Trata-se do fenômeno que ficou conhecido como derrotabilidade das regras jurídicas, isto é, a circunstância de que as prescrições contidas nas regras possam ceder total ou parcialmente em proveito de outras normas, dados os conflitos normativos existentes e até mesmo as particularidades do caso concreto a ser analisado, embora seus pressupostos materiais de incidência estejam preenchidos – corroborando para demonstrar que as regras, a rigor, não são mandamentos definitivos de per si, uma vez que possuem um caráter prima facie que pouco se difere daquele constantemente atribuído pela doutrina aos princípios que integram o ordenamento jurídico:
A própria caracterização de uma norma como prima facie diz sobre sua possibilidade de não regular de modo conclusivo, estando sujeita a não ter todos seus efeitos jurídicos ativados em função de possíveis conflitos com outras normas de sinal contrário. Reconhecendo-se que isso é possível, uma norma não deixa de ter um caráter definitivo para adquiriram caráter prima facie. As regras, portanto, não adquirem, mas possuem um caráter prima facie. E o mesmo vale para os princípios. No caso excepcional de não entrarem em conflito, sua regulação prima facie se tornará definitiva, mas isso não significa dizer que adquirem um caráter definitivo. (SACRAMENTO, 2019, p. 12).

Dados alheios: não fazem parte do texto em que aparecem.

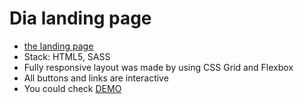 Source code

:# Dia landing page
- [the landing page](https://www.figma.com/file/vhfzZ7SqWGkMGd5iCDdBCy/Dia-New)
- Stack: HTML5, SASS
- Fully responsive layout was made by using CSS Grid and Flexbox
- All buttons and links are interactive
- You could check [DEMO](https://yurastt1.github.io/layout_dia/)
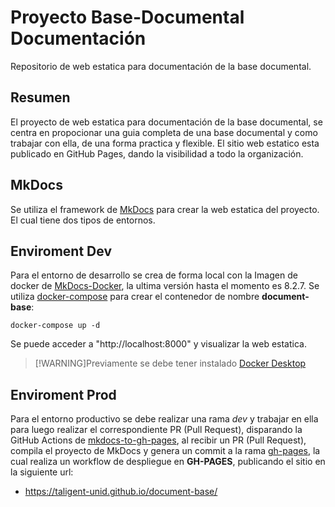 # Proyecto Base-Documental Documentación
Repositorio de web estatica para documentación de la base documental.

## Resumen

El proyecto de web estatica para documentación de la base documental, se centra en propocionar una guia completa de una base documental y como trabajar con ella, de una forma practica y flexible. El sitio web estatico esta publicado en GitHub Pages, dando la visibilidad a todo la organización.
## MkDocs

Se utiliza el framework de [MkDocs](https://squidfunk.github.io/mkdocs-material/) para crear la web estatica del proyecto. El cual tiene dos tipos de entornos.

## Enviroment Dev
Para el entorno de desarrollo se crea de forma local con la Imagen de docker de [MkDocs-Docker](https://hub.docker.com/layers/squidfunk/mkdocs-material/8.2.7/images/sha256-63b7eefc788ee83928a75d32f10493a347e63a00d569d26ed0ebf98df9c44f63), la ultima versión hasta el momento es 8.2.7.
Se utiliza [docker-compose](docker-compose.yaml) para crear el contenedor de nombre **document-base**:

`docker-compose up -d`

Se puede acceder a "http://localhost:8000" y visualizar la web estatica.
> [!WARNING]Previamente se debe tener instalado [Docker Desktop](https://www.docker.com/products/docker-desktop/)

## Enviroment Prod
Para el entorno productivo se debe realizar una rama *dev* y trabajar en ella para luego realizar el correspondiente PR (Pull Request), disparando la GitHub Actions de [mkdocs-to-gh-pages](.github/workflows/mkdocs-ghpages.yaml), al recibir un PR (Pull Request), compila el proyecto de MkDocs y genera un commit a la rama [gh-pages](https://github.com/Taligent-UNID/document-base/tree/gh-pages), la cual realiza un workflow de despliegue en **GH-PAGES**, publicando el sitio en la siguiente url:

- https://taligent-unid.github.io/document-base/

Afinal, se uma determinada regra se comporta de maneira definitiva – como é o caso da já examinada previsão do limite da fixação de até trinta dias para demolir a estrutura irregularmente edificada –, não significa que ela perca o caráter prima facie, porquanto, a variar do peso atribuído no conflito entre a regra e outra norma em certas situações, é possível verificar a flexibilização do mandamento que inicialmente se comportava como definitivo, em proveito da predominância de eventuais valores que também estavam presentes no litígio que foi submetido à análise pelo Judiciário.
Ao reconhecer que as regras possuem um caráter prima facie, é possível constatar que, ao contrário do que é hodiernamente lecionado, o simples preenchimento dos pressupostos materiais para que tais normas incidam não basta para que a irradiação de efeitos ocorra[7], uma vez que a ponderação entre os princípios subjacentes envolvidos no contexto das antinomias das regras pode resultar na atribuição de mais peso a uma determinada regra em detrimento de outra, de modo a derrotar a eficácia de uma das normas conflitantes. Trata-se de um processo dinâmico e variável em função das particularidades de cada caso, de modo que não se pode afirmar com segurança que comportamento de um dispositivo será estanque:
Em resumo, a derrotabilidade das regras se origina da limitação da capacidade humana em prever todas as circunstâncias relevantes e, por conseguinte, da correspondente deficiência estrutural das regras. Se as condições de uma regra são satisfeitas, então a conclusão se segue, a menos que ocorra uma exceção, ou seja, se a, então b, a menos que c. Uma vez que não é possível prever todas as exceções, não é possível criar uma regra sem exceções. Consequentemente, de acordo com as proposições de Wang e Hart, as regras jurídicas necessariamente têm a capacidade de acomodar exceções. (BÄCKER, 2011, p. 55-82).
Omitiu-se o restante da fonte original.